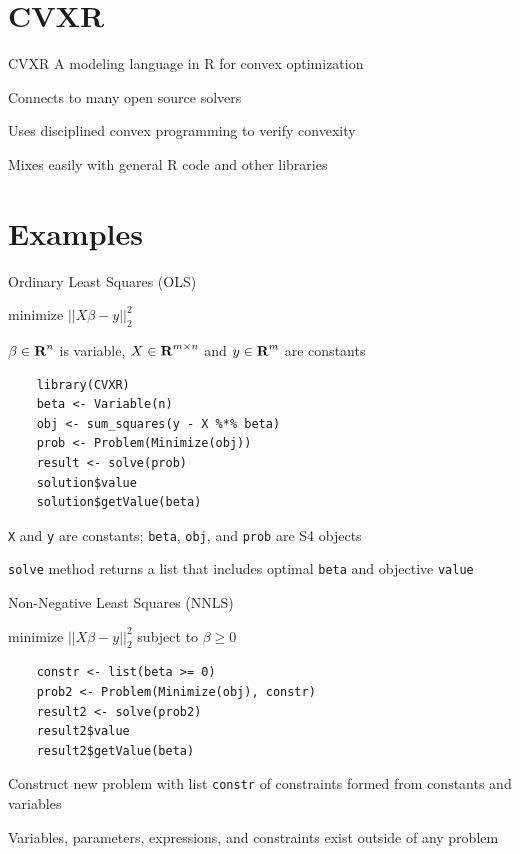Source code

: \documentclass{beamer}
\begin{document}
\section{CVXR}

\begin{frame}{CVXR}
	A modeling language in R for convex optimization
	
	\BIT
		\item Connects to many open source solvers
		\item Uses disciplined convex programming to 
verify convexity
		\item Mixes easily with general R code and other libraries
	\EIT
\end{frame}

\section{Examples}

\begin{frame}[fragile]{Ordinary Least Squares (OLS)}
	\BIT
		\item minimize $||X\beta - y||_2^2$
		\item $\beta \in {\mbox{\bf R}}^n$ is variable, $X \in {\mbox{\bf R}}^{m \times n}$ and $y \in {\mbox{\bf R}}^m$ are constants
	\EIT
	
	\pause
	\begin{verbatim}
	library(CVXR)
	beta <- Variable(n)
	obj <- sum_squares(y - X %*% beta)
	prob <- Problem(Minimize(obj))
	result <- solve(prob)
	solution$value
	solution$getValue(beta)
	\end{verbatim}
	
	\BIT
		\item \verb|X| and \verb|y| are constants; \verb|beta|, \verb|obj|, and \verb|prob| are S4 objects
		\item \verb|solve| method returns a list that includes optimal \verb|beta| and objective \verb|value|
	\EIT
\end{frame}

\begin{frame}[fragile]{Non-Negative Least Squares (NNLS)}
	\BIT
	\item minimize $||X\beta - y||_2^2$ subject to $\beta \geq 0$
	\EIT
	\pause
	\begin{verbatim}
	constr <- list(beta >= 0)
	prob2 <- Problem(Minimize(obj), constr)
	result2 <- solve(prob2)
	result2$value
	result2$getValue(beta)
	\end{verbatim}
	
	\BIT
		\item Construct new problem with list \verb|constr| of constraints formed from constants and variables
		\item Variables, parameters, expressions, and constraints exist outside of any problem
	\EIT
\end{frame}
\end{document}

...

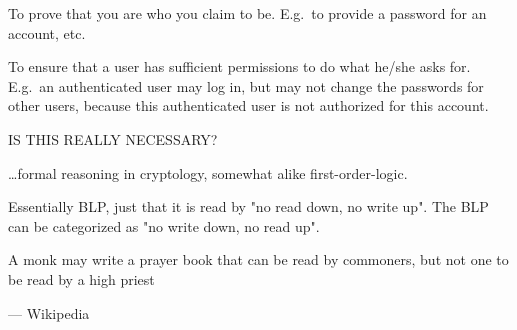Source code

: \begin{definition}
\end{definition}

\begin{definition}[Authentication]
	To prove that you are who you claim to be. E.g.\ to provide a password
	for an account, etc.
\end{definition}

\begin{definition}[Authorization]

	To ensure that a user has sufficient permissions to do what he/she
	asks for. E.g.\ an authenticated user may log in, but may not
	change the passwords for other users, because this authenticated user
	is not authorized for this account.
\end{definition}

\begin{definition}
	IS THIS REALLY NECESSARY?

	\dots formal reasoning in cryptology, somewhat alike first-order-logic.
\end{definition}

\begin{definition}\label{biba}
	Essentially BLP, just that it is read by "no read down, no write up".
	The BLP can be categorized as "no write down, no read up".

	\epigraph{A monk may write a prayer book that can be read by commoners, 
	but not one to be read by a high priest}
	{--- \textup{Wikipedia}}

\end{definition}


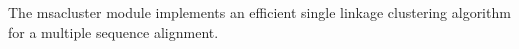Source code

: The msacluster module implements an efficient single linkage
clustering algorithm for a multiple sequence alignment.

---

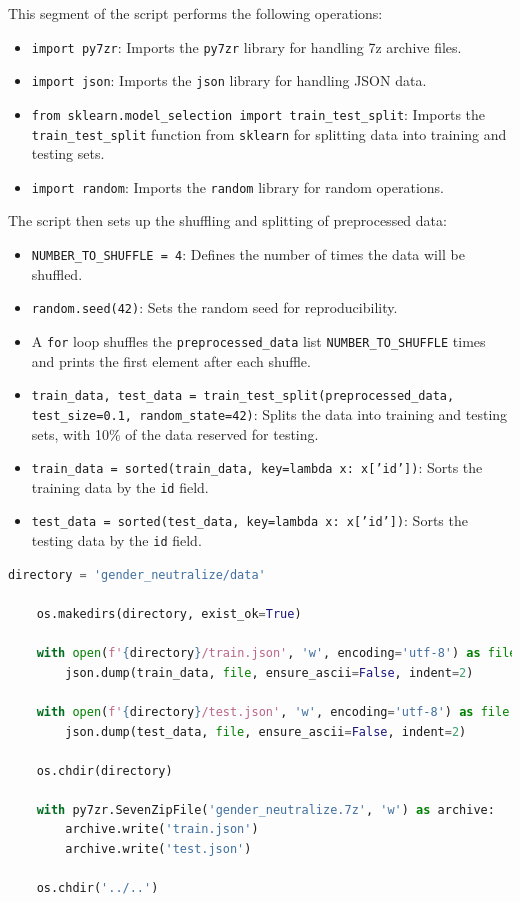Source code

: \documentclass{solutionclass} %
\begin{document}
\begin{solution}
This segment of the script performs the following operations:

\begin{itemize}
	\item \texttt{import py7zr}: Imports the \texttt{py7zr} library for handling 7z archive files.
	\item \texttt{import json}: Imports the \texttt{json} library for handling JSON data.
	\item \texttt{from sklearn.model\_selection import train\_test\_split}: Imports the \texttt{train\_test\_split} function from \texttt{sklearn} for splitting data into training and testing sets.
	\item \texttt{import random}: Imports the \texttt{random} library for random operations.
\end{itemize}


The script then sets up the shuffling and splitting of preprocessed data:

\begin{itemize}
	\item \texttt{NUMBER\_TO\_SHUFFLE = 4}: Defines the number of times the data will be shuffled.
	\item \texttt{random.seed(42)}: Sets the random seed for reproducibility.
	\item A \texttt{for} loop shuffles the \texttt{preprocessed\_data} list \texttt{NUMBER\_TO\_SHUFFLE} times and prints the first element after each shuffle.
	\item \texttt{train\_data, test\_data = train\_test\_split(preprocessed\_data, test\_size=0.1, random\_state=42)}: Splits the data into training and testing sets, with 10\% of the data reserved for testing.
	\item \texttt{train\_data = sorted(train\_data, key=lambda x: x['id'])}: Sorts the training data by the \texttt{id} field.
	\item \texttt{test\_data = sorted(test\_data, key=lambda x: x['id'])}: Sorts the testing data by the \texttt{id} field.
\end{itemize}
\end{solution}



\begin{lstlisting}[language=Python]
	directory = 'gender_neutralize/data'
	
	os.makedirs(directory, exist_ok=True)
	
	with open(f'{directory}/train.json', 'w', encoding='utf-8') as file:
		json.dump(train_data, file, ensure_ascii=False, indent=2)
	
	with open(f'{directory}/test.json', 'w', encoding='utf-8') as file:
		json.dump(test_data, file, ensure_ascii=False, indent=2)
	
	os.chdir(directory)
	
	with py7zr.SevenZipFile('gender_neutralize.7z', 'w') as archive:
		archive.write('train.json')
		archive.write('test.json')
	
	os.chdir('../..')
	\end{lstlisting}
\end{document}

Work to complete ::
Each line above from the one containing "IS THIS REALLY NECESSARY?" through the one containing "clustering algorithm for" is to be returned verbatim. Nothing else, and no pictures.

Task result ::
	IS THIS REALLY NECESSARY?

	\dots formal reasoning in cryptology, somewhat alike first-order-logic.
\end{definition}

\begin{definition}\label{biba}
	Essentially BLP, just that it is read by "no read down, no write up".
	The BLP can be categorized as "no write down, no read up".

	\epigraph{A monk may write a prayer book that can be read by commoners, 
	but not one to be read by a high priest}
	{--- \textup{Wikipedia}}

\end{definition}


Source code

: The msacluster module implements an efficient single linkage
clustering algorithm for a multiple sequence alignment.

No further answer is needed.